“While these truths may be self-evident, they’ve never been self-executing.”
I flinched, early on, at the buzzwords that have made modern American presidential speeches a joke (schools, jobs, civil rights, Social Security, etc.). But then Obama explained what, in his vision, had made these good things possible for us. God did not throw them on the ground so we could cut each other’s throats over the choicest bits; He imbued in us the ability to find and develop them, and gave us a capacity for love that taught us if we worked together, we could do a better job of it and share the bounty.

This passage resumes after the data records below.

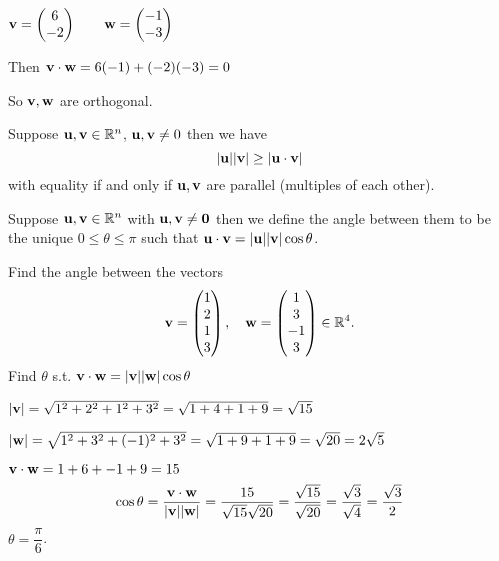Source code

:\documentclass[10pt, a4paper]{article}
\begin{document}
\begin{example}
    $\mathbf{v} = \begin{pmatrix}
        6 \\
        -2
    \end{pmatrix}\qquad
    \mathbf{w} = \begin{pmatrix}
        -1 \\
        -3
    \end{pmatrix}$

    Then $\mathbf{v\cdot w} = 6(-1) + (-2)(-3) = 0$

    So $\mathbf{v, w}$ are orthogonal.
\end{example}


\begin{theorem}
    Suppose $\mathbf{u, v} \in \mathbb{R} ^ n$, $\mathbf{u, v} \neq 0$ then we have
    \[
    |\mathbf{u}||\mathbf{v}| \geq |\mathbf{u \cdot v}|
    \]
    with equality if and only if $\mathbf{u, v}$ are parallel (multiples of each other).
\end{theorem}

\begin{definition}
    Suppose $\mathbf{u, v} \in \mathbb{R} ^ n$ with $\mathbf{u, v \neq 0}$ then we define the angle between them to be the unique $0 \leq \theta \leq \pi$ such that $\mathbf{u \cdot v} = |\mathbf{u}||\mathbf{v}|\cos\theta$.
\end{definition}

\begin{example}
    Find the angle between the vectors 
    \[
    \mathbf{v} = \begin{pmatrix}
        1 \\ 2 \\ 1 \\ 3
    \end{pmatrix}, \quad \mathbf{w} = \begin{pmatrix}
        1 \\ 3 \\ -1 \\ 3
    \end{pmatrix} \in \mathbb{R} ^ 4.
    \]
    Find $\theta$ s.t. $\mathbf{v\cdot w} = |\mathbf{v}||\mathbf{w}|\cos\theta$

    $|\mathbf{v}| = \sqrt{1 ^ 2 + 2 ^ 2 + 1 ^ 2 + 3 ^ 2} = \sqrt{1 + 4 + 1 + 9} = \sqrt{15}$
    
    $|\mathbf{w}| = \sqrt{1 ^ 2 + 3 ^ 2 + (-1) ^ 2 + 3 ^ 2} = \sqrt{1 + 9 + 1 + 9} = \sqrt{20} = 2\sqrt{5}$

    $\mathbf{v \cdot w} = 1 + 6 + -1 + 9 = 15$
    \[
    \cos\theta = \frac{\mathbf{v \cdot w}}{|\mathbf{v}||\mathbf{w}|} = \frac{15}{\sqrt{15}\sqrt{20}} = \frac{\sqrt{15}}{\sqrt{20}} = \frac{\sqrt{3}}{\sqrt{4}} = \frac{\sqrt{3}}{2}
    \]
    $\theta = \dfrac{\pi}{6}$.
\end{example}
\end{document}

Eventually it occurred to me that I had flinched at those buzzwords because I knew them mainly as bait for votes in political speeches. But Obama no longer had any need of votes. He was instead pitching a vision. And he was pitching it in contradiction to another vision, one we’ve been living with for decades and still popular in many quarters, that says America is a magic spell read by wizards off old parchment, and if we did as the wizards instructed, everything would be fine, but if we questioned them it would wreck the whole thing. I realized that this notion, absurd as it was, had made me superstitious; for while their defensive cries of “socialist” and “communist” and “moocher” just seemed ridiculous to me, I still had not completely grasped the idea that we could by our own effort and on our own terms have all the good things–schools and jobs and Social Security, for example–without the wizardry. But it’s beginning to sink in.